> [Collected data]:
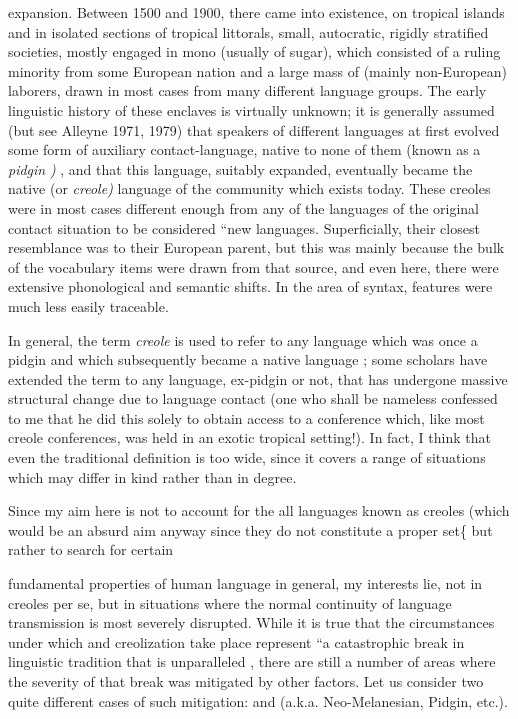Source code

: expansion. Between 1500 and 1900, there came into existence, on tropical islands and in isolated sections of tropical littorals, small, autocratic, rigidly stratified societies, mostly engaged in mono (usually of sugar), which consisted of a ruling minority from some European nation and a large mass of (mainly non-European) laborers, drawn in most cases from many different language groups. The early linguistic history of these enclaves is virtually unknown; it is generally assumed (but see Alleyne 1971, 1979) that speakers of different lan\-guages at first evolved some form of auxiliary contact-language, native to none of them (known as a \textit{pidgin} \textit{)} , and that this language, suitably expanded, eventually became the native (or \textit{creol}\textit{e}\textit{) }language of the community which exists today. These creoles were in most cases different enough from any of the languages of the original contact situation to be considered ``new languages. Superficially, their closest resemblance was to their European parent, but this was mainly because the bulk of the vocabulary items were drawn from that source, and even here, there were extensive phonological and semantic shifts. In the area of syntax, features were much less easily traceable.

In general, the term \textit{creole} is used to refer to any language which was once a pidgin and which subsequently became a native language ; some scholars have extended the term to any language, ex-pidgin or not, that has undergone massive structural change due to language contact (one who shall be nameless confessed to me that he did this solely to obtain access to a conference which, like most creole conferences, was held in an exotic tropical setting!). In fact, I think that even the traditional definition is too wide, since it covers a range of situations which may differ in kind rather than in degree.

Since my aim here is not to account for the  all lan\-guages known as creoles (which would be an absurd aim anyway since they do not constitute a proper set\{ but rather to search for certain

fundamental properties of human language in general, my interests lie, not in creoles per se, but in situations where the normal continuity of language transmission is most severely disrupted. While it is true that the circumstances under which  and creolization take place represent ``a catastrophic break in linguistic tradition that is unparalleled \citep[24]{Sankoff1979}, there are still a number of areas where the severity of that break was mitigated by other factors. Let us consider two quite different cases of such mitigation:  and  (a.k.a. Neo-Melanesian,  Pidgin, etc.).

> [WHAT TO PRODUCE]:
Write out every entry again word for word, without any of the pictures.

> [RESPONSE AREA]:
Source code

: expansion. Between 1500 and 1900, there came into existence, on tropical islands and in isolated sections of tropical littorals, small, autocratic, rigidly stratified societies, mostly engaged in mono (usually of sugar), which consisted of a ruling minority from some European nation and a large mass of (mainly non-European) laborers, drawn in most cases from many different language groups. The early linguistic history of these enclaves is virtually unknown; it is generally assumed (but see Alleyne 1971, 1979) that speakers of different lan\-guages at first evolved some form of auxiliary contact-language, native to none of them (known as a \textit{pidgin} \textit{)} , and that this language, suitably expanded, eventually became the native (or \textit{creol}\textit{e}\textit{) }language of the community which exists today. These creoles were in most cases different enough from any of the languages of the original contact situation to be considered ``new languages. Superficially, their closest resemblance was to their European parent, but this was mainly because the bulk of the vocabulary items were drawn from that source, and even here, there were extensive phonological and semantic shifts. In the area of syntax, features were much less easily traceable.

In general, the term \textit{creole} is used to refer to any language which was once a pidgin and which subsequently became a native language ; some scholars have extended the term to any language, ex-pidgin or not, that has undergone massive structural change due to language contact (one who shall be nameless confessed to me that he did this solely to obtain access to a conference which, like most creole conferences, was held in an exotic tropical setting!). In fact, I think that even the traditional definition is too wide, since it covers a range of situations which may differ in kind rather than in degree.

Since my aim here is not to account for the  all lan\-guages known as creoles (which would be an absurd aim anyway since they do not constitute a proper set\{ but rather to search for certain

fundamental properties of human language in general, my interests lie, not in creoles per se, but in situations where the normal continuity of language transmission is most severely disrupted. While it is true that the circumstances under which  and creolization take place represent ``a catastrophic break in linguistic tradition that is unparalleled \citep[24]{Sankoff1979}, there are still a number of areas where the severity of that break was mitigated by other factors. Let us consider two quite different cases of such mitigation:  and  (a.k.a. Neo-Melanesian,  Pidgin, etc.).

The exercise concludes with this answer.